The first swallow arrived one day after Balog refused to resign: an interesting opinion piece appeared in Magyar Nemzet. In it, Gergely Huth, editor-in-chief of Pesti Srácok attacked Balog. He was followed by Zsolt Bayer the government's favourite publicist. And on Wednesday evening, the recently fired director-general of the National Museum, László L. Simon, spoke on Hír TV about Katalin Novák having acted morally and correctly, by taking responsibility and resigning. And if Balog had indeed advised her to pardon the deputy who helped the paedophile director of the children's home in Bicske, then his responsibility is clear and the morally right thing for hm to do is to follow the President's example and "resign herself".

The politician

Within the Reformed Church, concerns over Balog's political role arose as early as 2020, when he ran for the bishopric of the Danubian Church District (he was later elected). The reason why Balog had someone running against him was that many in the Reformed Church feared that the former minister would bring more politics into the church. Therefore, several people approached the former rector of the Károli Gáspár Reformed University and encouraged him to run against Balog. Politics had already entered the church in Balog's campaign rhetoric. In his candidacy debate, for example, he argued that

“Jesus Christ is better, more beautiful and stronger than Momentum and Fidesz.”
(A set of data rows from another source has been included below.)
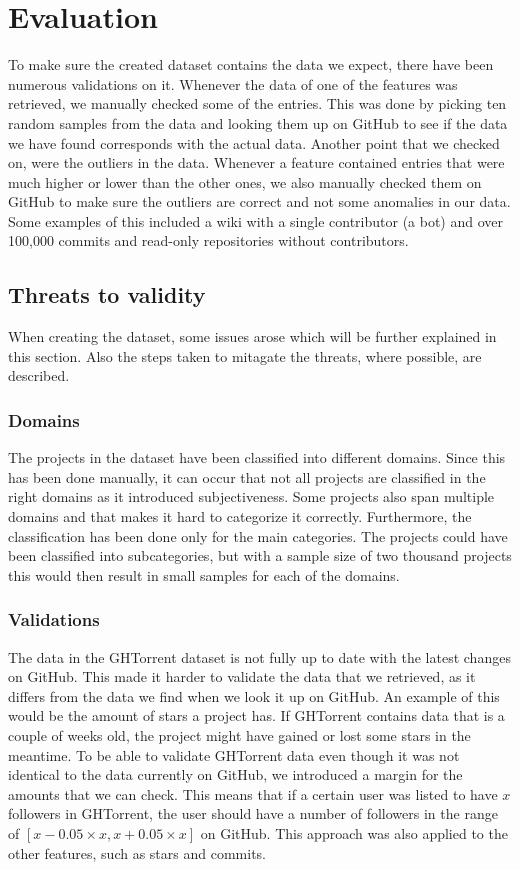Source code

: \section{Evaluation}
To make sure the created dataset contains the data we expect, there have been numerous validations on it.
Whenever the data of one of the features was retrieved, we manually checked some of the entries.
This was done by picking ten random samples from the data and looking them up on GitHub to see if the data we have found corresponds with the actual data.
Another point that we checked on, were the outliers in the data.
Whenever a feature contained entries that were much higher or lower than the other ones, we also manually checked them on GitHub to make sure the outliers are correct and not some anomalies in our data.
Some examples of this included a wiki with a single contributor (a bot) and over 100,000 commits and read-only repositories without contributors. 

\subsection{Threats to validity}
When creating the dataset, some issues arose which will be further explained in this section.
Also the steps taken to mitagate the threats, where possible, are described. \\

\subsubsection{Domains}
The projects in the dataset have been classified into different domains.
Since this has been done manually, it can occur that not all projects are classified in the right domains as it introduced subjectiveness.
Some projects also span multiple domains and that makes it hard to categorize it correctly.
Furthermore, the classification has been done only for the main categories.
The projects could have been classified into subcategories, but with a sample size of two thousand projects this would then result in small samples for each of the domains.\\

\subsubsection{Validations}
The data in the GHTorrent dataset is not fully up to date with the latest changes on GitHub.
This made it harder to validate the data that we retrieved, as it differs from the data we find when we look it up on GitHub.
An example of this would be the amount of stars a project has.
If GHTorrent contains data that is a couple of weeks old, the project might have gained or lost some stars in the meantime.
To be able to validate GHTorrent data even though it was not identical to the data currently on GitHub, we introduced a margin for the amounts that we can check.
This means that if a certain user was listed to have $x$ followers in GHTorrent, the user should have a number of  followers in the range of $[x - 0.05 \times x , x + 0.05 \times x]$ on GitHub.
This approach was also applied to the other features, such as stars and commits.\\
During the debate, Balog also stressed that he believes there is "no shame in cooperating with the government", and hinted at public funds being available in case of his future bishopric. Before Balog, there had been examples of a clergyman becoming a political figure, but not the other way round. In recent years, however, the Reformed Church (of which PM Orbán himself is a member) has become increasingly important to Fidesz, and the government has given more and more money to them. In 2019, the Hungarian Reformed Church congratulated Fidesz on its victory in a public statement. That same year, Gergely Gulyás (Minister of the Prime Minister's Office) gave a speech at the joint synod of the church, and the bishop of the Cistibiscan Church District read a letter from then-president, János Áder.

The matter was made even more curious by the fact that Balog did not even meet the criteria for nomination to the bishopry until 2019, as the electoral law stated that a person could only be nominated for the office of bishop and the leader of the church if he had at least ten years of continuous independent pastoral service. However, at the 2019 spring meeting of the Synod, the word "continuous" was removed from the law, thus allowing Balog to become bishop in 2020 and synod president in 2021. Balog had not served as a pastor continuously because he took a break in 2006 after becoming a Fidesz MP.


Zoltán Balog's responsibility in the scandal that led to the resignation of Katalin Novák has come to light because several independent sources close to the government and the office of the president have in recent days told Direkt36 and Telex that as an adviser to the president and an old mentor of Novák, Balog played an important role in the pardoning case. According to these sources, Balog had encouraged the President to pardon Endre K.

When the scandal broke and both Novák's colleagues and Viktor Orbán's team demanded an explanation from Balog, he defended himself by saying that it was not his personal decision, but that several people within the leadership of the Reformed Church wanted Endre K., who has good family ties to the Reformed Church, to be pardoned. On Monday, government politicians had already signaled to the Reformed Church that they would like Zoltán Balog to "draw the right conclusions", and reportedly, even Viktor Orbán held Balog responsible.

In a video published on reformatus.hu on Tuesday, Balog said that he was not the one who had submitted the petition for clemency, but that as an adviser to the President he had agreed with it "based on preliminary opinions and other information". "I was wrong and I made a mistake," he admitted, apologising. Balog also added, invoking the favourable vote, that he would not resign.